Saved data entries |

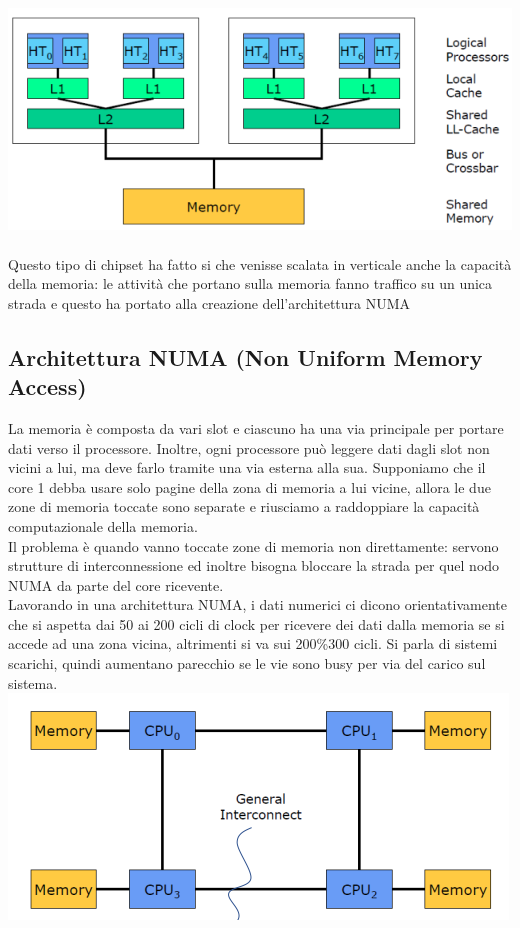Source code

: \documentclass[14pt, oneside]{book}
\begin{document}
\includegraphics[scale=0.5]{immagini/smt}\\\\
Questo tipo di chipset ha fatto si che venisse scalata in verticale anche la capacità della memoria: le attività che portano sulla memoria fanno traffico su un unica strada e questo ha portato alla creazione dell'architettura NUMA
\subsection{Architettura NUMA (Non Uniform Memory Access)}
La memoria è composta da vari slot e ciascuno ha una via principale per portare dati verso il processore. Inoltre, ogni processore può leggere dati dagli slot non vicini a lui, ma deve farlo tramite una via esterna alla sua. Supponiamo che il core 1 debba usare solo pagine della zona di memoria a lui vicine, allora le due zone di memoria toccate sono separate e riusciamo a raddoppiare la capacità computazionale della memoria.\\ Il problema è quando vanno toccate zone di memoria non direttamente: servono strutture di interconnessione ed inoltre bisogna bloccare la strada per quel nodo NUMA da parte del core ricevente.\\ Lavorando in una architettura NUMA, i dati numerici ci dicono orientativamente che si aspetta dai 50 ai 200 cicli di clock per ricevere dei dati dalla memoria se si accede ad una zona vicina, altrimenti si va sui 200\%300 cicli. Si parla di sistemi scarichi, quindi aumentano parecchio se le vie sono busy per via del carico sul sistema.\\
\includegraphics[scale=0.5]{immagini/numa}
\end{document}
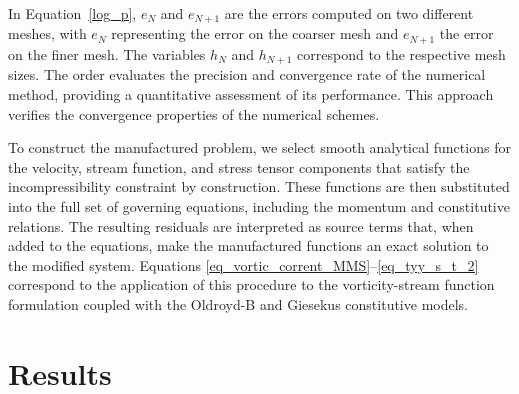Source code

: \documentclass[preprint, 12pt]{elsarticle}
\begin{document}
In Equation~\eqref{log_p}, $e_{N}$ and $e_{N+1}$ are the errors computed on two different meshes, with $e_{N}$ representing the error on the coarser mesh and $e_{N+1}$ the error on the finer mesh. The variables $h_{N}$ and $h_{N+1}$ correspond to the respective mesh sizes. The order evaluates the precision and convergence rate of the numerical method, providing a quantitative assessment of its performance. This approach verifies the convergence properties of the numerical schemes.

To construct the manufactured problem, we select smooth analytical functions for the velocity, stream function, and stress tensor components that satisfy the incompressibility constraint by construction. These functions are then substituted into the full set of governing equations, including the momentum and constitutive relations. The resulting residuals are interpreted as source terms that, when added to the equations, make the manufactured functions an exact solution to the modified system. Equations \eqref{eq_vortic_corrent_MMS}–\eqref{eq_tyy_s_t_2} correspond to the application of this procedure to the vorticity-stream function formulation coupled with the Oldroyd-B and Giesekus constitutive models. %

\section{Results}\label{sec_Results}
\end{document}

TASK REQUIREMENTS |
A verbatim copy of every record above is required, with all pictures omitted.

RESPONSE TO THE TASK |
Source code

: \documentclass[14pt, oneside]{book}
\begin{document}
\includegraphics[scale=0.5]{immagini/smt}\\\\
Questo tipo di chipset ha fatto si che venisse scalata in verticale anche la capacità della memoria: le attività che portano sulla memoria fanno traffico su un unica strada e questo ha portato alla creazione dell'architettura NUMA
\subsection{Architettura NUMA (Non Uniform Memory Access)}
La memoria è composta da vari slot e ciascuno ha una via principale per portare dati verso il processore. Inoltre, ogni processore può leggere dati dagli slot non vicini a lui, ma deve farlo tramite una via esterna alla sua. Supponiamo che il core 1 debba usare solo pagine della zona di memoria a lui vicine, allora le due zone di memoria toccate sono separate e riusciamo a raddoppiare la capacità computazionale della memoria.\\ Il problema è quando vanno toccate zone di memoria non direttamente: servono strutture di interconnessione ed inoltre bisogna bloccare la strada per quel nodo NUMA da parte del core ricevente.\\ Lavorando in una architettura NUMA, i dati numerici ci dicono orientativamente che si aspetta dai 50 ai 200 cicli di clock per ricevere dei dati dalla memoria se si accede ad una zona vicina, altrimenti si va sui 200\%300 cicli. Si parla di sistemi scarichi, quindi aumentano parecchio se le vie sono busy per via del carico sul sistema.\\
\includegraphics[scale=0.5]{immagini/numa}
\end{document}
Source code

: \documentclass[preprint, 12pt]{elsarticle}
\begin{document}
In Equation~\eqref{log_p}, $e_{N}$ and $e_{N+1}$ are the errors computed on two different meshes, with $e_{N}$ representing the error on the coarser mesh and $e_{N+1}$ the error on the finer mesh. The variables $h_{N}$ and $h_{N+1}$ correspond to the respective mesh sizes. The order evaluates the precision and convergence rate of the numerical method, providing a quantitative assessment of its performance. This approach verifies the convergence properties of the numerical schemes.

To construct the manufactured problem, we select smooth analytical functions for the velocity, stream function, and stress tensor components that satisfy the incompressibility constraint by construction. These functions are then substituted into the full set of governing equations, including the momentum and constitutive relations. The resulting residuals are interpreted as source terms that, when added to the equations, make the manufactured functions an exact solution to the modified system. Equations \eqref{eq_vortic_corrent_MMS}–\eqref{eq_tyy_s_t_2} correspond to the application of this procedure to the vorticity-stream function formulation coupled with the Oldroyd-B and Giesekus constitutive models. %

\section{Results}\label{sec_Results}
\end{document}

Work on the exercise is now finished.